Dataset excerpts
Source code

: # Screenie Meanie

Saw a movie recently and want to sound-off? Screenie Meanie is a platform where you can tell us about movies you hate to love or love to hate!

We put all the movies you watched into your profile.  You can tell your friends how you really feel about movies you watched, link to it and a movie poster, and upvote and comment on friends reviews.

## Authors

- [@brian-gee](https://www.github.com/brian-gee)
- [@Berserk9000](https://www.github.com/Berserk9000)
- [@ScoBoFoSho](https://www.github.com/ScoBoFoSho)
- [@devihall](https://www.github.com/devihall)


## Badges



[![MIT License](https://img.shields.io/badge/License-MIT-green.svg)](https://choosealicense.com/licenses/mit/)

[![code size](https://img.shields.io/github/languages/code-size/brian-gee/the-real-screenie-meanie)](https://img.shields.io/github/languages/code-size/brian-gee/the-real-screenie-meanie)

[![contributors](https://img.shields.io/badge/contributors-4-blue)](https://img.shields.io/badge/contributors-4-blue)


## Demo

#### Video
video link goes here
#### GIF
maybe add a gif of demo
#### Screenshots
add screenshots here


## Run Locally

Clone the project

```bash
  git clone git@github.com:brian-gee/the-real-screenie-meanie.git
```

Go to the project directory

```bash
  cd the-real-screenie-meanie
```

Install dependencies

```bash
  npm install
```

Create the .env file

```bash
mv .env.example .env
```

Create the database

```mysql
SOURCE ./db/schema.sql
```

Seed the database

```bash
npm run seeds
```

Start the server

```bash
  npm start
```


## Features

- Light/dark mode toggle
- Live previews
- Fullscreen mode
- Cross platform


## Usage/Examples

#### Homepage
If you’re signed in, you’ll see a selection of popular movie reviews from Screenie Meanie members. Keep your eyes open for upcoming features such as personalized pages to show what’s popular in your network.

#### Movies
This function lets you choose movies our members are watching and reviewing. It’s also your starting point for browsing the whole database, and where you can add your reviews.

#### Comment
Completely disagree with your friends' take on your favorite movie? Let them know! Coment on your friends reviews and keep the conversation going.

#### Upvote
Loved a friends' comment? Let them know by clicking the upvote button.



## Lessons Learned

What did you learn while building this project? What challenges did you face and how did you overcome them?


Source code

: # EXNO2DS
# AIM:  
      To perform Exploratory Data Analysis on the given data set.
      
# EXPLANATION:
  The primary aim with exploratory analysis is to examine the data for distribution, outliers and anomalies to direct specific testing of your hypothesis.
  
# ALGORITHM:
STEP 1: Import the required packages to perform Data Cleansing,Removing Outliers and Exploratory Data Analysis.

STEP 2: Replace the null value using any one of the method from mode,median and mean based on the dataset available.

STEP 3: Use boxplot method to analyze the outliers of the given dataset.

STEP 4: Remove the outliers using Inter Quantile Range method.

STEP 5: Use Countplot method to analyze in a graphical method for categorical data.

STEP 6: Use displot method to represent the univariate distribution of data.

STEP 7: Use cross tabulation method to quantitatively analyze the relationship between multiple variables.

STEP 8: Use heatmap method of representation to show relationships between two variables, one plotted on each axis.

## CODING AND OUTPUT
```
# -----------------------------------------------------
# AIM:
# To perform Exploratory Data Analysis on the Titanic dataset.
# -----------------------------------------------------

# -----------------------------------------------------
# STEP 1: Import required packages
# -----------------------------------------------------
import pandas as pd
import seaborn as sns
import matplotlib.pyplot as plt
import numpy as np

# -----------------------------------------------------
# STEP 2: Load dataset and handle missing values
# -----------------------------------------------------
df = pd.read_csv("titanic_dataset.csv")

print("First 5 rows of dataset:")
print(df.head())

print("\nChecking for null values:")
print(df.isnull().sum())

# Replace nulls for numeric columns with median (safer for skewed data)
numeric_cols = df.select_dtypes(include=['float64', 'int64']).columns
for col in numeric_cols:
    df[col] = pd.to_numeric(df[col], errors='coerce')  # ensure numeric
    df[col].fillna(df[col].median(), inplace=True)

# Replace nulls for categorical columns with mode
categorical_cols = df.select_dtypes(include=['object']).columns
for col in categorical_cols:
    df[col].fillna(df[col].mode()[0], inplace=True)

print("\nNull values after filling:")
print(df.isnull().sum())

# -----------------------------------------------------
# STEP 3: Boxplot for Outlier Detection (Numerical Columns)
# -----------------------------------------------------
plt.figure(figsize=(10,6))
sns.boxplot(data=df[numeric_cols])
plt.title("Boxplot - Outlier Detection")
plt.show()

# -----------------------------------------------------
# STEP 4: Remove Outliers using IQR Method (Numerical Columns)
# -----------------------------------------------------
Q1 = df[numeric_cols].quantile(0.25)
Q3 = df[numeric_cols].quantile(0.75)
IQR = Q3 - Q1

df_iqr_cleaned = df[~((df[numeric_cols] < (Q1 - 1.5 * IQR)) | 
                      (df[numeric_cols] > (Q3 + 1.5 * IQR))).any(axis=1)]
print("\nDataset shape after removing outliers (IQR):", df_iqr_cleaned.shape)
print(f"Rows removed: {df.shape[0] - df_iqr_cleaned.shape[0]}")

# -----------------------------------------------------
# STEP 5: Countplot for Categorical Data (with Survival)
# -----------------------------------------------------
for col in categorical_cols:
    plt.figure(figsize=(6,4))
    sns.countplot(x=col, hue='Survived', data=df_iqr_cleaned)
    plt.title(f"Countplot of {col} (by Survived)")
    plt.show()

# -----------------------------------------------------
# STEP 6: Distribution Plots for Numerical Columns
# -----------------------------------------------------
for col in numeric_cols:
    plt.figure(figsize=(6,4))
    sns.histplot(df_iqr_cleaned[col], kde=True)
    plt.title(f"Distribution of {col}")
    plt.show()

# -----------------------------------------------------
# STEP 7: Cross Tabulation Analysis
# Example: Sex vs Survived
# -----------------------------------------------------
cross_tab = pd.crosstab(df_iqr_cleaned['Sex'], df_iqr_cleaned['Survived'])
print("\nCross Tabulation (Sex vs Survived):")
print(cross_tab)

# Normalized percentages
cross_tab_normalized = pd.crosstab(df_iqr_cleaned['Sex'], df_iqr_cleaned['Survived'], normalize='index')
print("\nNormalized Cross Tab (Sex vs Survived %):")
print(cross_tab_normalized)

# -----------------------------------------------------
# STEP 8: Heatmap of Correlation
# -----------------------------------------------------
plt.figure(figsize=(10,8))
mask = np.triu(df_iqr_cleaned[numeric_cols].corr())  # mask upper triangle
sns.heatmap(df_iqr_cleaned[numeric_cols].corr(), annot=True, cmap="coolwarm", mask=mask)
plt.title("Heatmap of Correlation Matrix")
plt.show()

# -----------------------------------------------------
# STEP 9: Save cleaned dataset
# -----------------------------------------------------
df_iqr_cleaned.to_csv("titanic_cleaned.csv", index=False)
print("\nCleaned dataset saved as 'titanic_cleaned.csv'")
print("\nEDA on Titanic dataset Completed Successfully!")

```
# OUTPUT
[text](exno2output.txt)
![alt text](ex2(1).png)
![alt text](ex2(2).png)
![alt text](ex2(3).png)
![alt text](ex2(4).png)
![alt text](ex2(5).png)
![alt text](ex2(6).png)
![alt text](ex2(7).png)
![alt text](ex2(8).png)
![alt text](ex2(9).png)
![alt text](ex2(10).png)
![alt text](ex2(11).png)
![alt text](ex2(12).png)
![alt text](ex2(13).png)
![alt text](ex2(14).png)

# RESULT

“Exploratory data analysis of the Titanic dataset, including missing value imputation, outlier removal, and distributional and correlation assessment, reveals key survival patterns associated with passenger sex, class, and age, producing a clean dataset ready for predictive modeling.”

__Exercise instructions__: Wherever a line in the data above contains the word "from", copy that line.

__Reply to the task__:
If you’re signed in, you’ll see a selection of popular movie reviews from Screenie Meanie members. Keep your eyes open for upcoming features such as personalized pages to show what’s popular in your network.
STEP 2: Replace the null value using any one of the method from mode,median and mean based on the dataset available.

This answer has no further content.